Try it >> Copy nothing but the text: repeat each entry exactly and drop the images.

*** Opening of Records provided ***

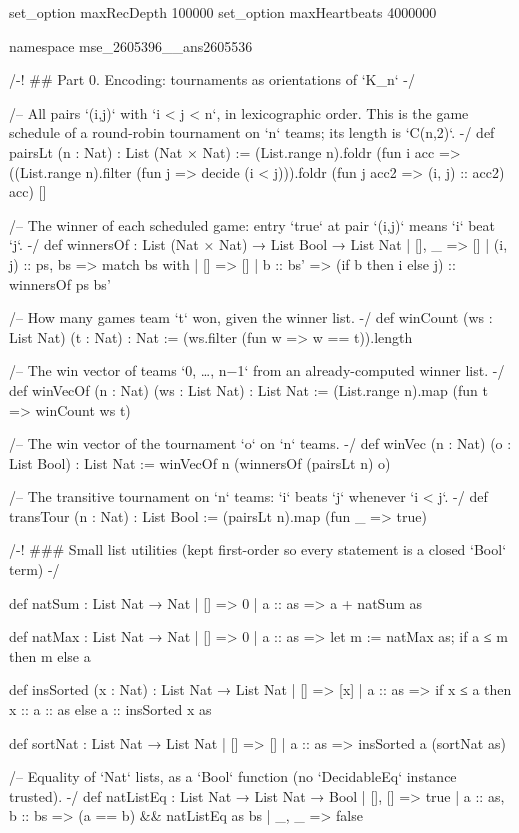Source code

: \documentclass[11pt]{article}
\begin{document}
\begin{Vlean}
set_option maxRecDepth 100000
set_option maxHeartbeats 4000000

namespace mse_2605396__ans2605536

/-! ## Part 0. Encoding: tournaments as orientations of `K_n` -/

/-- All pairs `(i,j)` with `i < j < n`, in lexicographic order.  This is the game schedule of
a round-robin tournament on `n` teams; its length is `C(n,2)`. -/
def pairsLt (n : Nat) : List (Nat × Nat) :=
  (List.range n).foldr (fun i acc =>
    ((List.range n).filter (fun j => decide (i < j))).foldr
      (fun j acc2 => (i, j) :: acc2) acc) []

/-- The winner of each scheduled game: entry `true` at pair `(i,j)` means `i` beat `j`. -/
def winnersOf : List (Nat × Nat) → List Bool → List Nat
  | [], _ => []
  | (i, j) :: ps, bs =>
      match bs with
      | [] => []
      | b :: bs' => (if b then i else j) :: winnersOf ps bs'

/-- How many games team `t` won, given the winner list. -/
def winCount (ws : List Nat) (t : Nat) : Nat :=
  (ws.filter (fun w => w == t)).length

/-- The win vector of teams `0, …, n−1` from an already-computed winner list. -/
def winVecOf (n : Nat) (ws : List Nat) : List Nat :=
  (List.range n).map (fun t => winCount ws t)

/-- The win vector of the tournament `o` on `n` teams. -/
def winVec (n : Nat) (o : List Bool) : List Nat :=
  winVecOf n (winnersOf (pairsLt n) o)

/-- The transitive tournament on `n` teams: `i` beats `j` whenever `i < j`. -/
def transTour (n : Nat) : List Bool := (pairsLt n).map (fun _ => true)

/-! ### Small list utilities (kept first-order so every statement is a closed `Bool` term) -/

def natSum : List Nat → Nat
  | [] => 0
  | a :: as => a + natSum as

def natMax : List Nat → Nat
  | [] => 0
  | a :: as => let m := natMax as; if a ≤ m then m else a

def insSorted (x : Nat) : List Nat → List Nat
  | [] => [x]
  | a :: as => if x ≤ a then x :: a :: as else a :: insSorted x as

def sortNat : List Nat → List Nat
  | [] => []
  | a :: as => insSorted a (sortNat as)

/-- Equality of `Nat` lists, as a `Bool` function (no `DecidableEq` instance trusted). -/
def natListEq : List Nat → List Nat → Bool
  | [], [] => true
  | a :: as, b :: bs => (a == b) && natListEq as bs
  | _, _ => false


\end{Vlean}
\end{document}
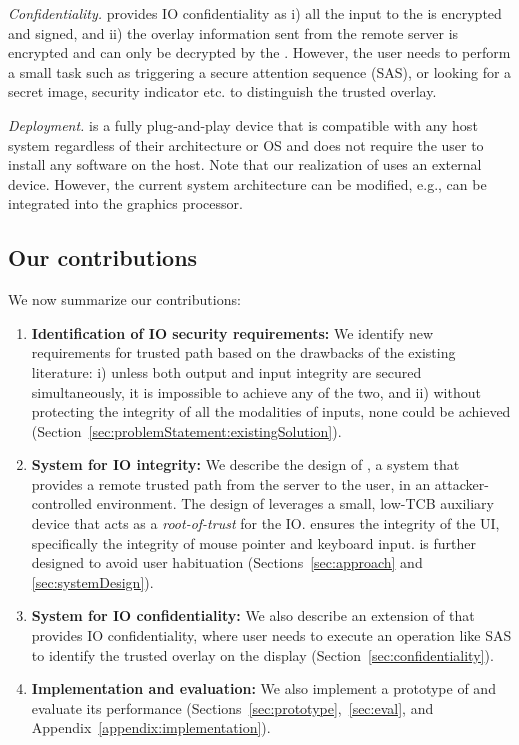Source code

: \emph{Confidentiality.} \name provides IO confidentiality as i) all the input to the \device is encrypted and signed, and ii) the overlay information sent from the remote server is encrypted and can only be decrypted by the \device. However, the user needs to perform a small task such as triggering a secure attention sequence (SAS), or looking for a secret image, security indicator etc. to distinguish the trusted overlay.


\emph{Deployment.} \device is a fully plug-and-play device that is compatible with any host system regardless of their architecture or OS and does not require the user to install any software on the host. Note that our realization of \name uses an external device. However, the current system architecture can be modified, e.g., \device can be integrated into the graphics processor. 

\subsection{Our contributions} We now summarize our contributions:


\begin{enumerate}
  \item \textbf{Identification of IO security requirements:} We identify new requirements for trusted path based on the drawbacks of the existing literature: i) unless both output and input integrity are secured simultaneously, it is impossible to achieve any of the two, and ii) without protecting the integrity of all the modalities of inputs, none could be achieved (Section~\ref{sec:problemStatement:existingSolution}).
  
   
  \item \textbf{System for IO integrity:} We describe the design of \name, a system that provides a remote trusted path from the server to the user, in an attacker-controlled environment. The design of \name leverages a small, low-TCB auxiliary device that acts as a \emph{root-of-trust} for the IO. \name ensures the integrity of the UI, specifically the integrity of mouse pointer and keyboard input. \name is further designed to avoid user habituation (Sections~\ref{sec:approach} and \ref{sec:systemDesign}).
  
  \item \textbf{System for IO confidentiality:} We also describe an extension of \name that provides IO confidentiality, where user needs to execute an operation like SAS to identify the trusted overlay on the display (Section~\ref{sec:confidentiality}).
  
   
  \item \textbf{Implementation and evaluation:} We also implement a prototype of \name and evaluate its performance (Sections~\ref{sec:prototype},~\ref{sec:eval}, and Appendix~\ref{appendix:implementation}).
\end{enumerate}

*** Close of Records provided ***

Response for this exercise >>
Source code

: \documentclass[11pt]{article}
\begin{document}
\begin{Vlean}
set_option maxRecDepth 100000
set_option maxHeartbeats 4000000

namespace mse_2605396__ans2605536

/-! ## Part 0. Encoding: tournaments as orientations of `K_n` -/

/-- All pairs `(i,j)` with `i < j < n`, in lexicographic order.  This is the game schedule of
a round-robin tournament on `n` teams; its length is `C(n,2)`. -/
def pairsLt (n : Nat) : List (Nat × Nat) :=
  (List.range n).foldr (fun i acc =>
    ((List.range n).filter (fun j => decide (i < j))).foldr
      (fun j acc2 => (i, j) :: acc2) acc) []

/-- The winner of each scheduled game: entry `true` at pair `(i,j)` means `i` beat `j`. -/
def winnersOf : List (Nat × Nat) → List Bool → List Nat
  | [], _ => []
  | (i, j) :: ps, bs =>
      match bs with
      | [] => []
      | b :: bs' => (if b then i else j) :: winnersOf ps bs'

/-- How many games team `t` won, given the winner list. -/
def winCount (ws : List Nat) (t : Nat) : Nat :=
  (ws.filter (fun w => w == t)).length

/-- The win vector of teams `0, …, n−1` from an already-computed winner list. -/
def winVecOf (n : Nat) (ws : List Nat) : List Nat :=
  (List.range n).map (fun t => winCount ws t)

/-- The win vector of the tournament `o` on `n` teams. -/
def winVec (n : Nat) (o : List Bool) : List Nat :=
  winVecOf n (winnersOf (pairsLt n) o)

/-- The transitive tournament on `n` teams: `i` beats `j` whenever `i < j`. -/
def transTour (n : Nat) : List Bool := (pairsLt n).map (fun _ => true)

/-! ### Small list utilities (kept first-order so every statement is a closed `Bool` term) -/

def natSum : List Nat → Nat
  | [] => 0
  | a :: as => a + natSum as

def natMax : List Nat → Nat
  | [] => 0
  | a :: as => let m := natMax as; if a ≤ m then m else a

def insSorted (x : Nat) : List Nat → List Nat
  | [] => [x]
  | a :: as => if x ≤ a then x :: a :: as else a :: insSorted x as

def sortNat : List Nat → List Nat
  | [] => []
  | a :: as => insSorted a (sortNat as)

/-- Equality of `Nat` lists, as a `Bool` function (no `DecidableEq` instance trusted). -/
def natListEq : List Nat → List Nat → Bool
  | [], [] => true
  | a :: as, b :: bs => (a == b) && natListEq as bs
  | _, _ => false


\end{Vlean}
\end{document}
Source code

: \emph{Confidentiality.} \name provides IO confidentiality as i) all the input to the \device is encrypted and signed, and ii) the overlay information sent from the remote server is encrypted and can only be decrypted by the \device. However, the user needs to perform a small task such as triggering a secure attention sequence (SAS), or looking for a secret image, security indicator etc. to distinguish the trusted overlay.


\emph{Deployment.} \device is a fully plug-and-play device that is compatible with any host system regardless of their architecture or OS and does not require the user to install any software on the host. Note that our realization of \name uses an external device. However, the current system architecture can be modified, e.g., \device can be integrated into the graphics processor. 

\subsection{Our contributions} We now summarize our contributions:


\begin{enumerate}
  \item \textbf{Identification of IO security requirements:} We identify new requirements for trusted path based on the drawbacks of the existing literature: i) unless both output and input integrity are secured simultaneously, it is impossible to achieve any of the two, and ii) without protecting the integrity of all the modalities of inputs, none could be achieved (Section~\ref{sec:problemStatement:existingSolution}).
  
   
  \item \textbf{System for IO integrity:} We describe the design of \name, a system that provides a remote trusted path from the server to the user, in an attacker-controlled environment. The design of \name leverages a small, low-TCB auxiliary device that acts as a \emph{root-of-trust} for the IO. \name ensures the integrity of the UI, specifically the integrity of mouse pointer and keyboard input. \name is further designed to avoid user habituation (Sections~\ref{sec:approach} and \ref{sec:systemDesign}).
  
  \item \textbf{System for IO confidentiality:} We also describe an extension of \name that provides IO confidentiality, where user needs to execute an operation like SAS to identify the trusted overlay on the display (Section~\ref{sec:confidentiality}).
  
   
  \item \textbf{Implementation and evaluation:} We also implement a prototype of \name and evaluate its performance (Sections~\ref{sec:prototype},~\ref{sec:eval}, and Appendix~\ref{appendix:implementation}).
\end{enumerate}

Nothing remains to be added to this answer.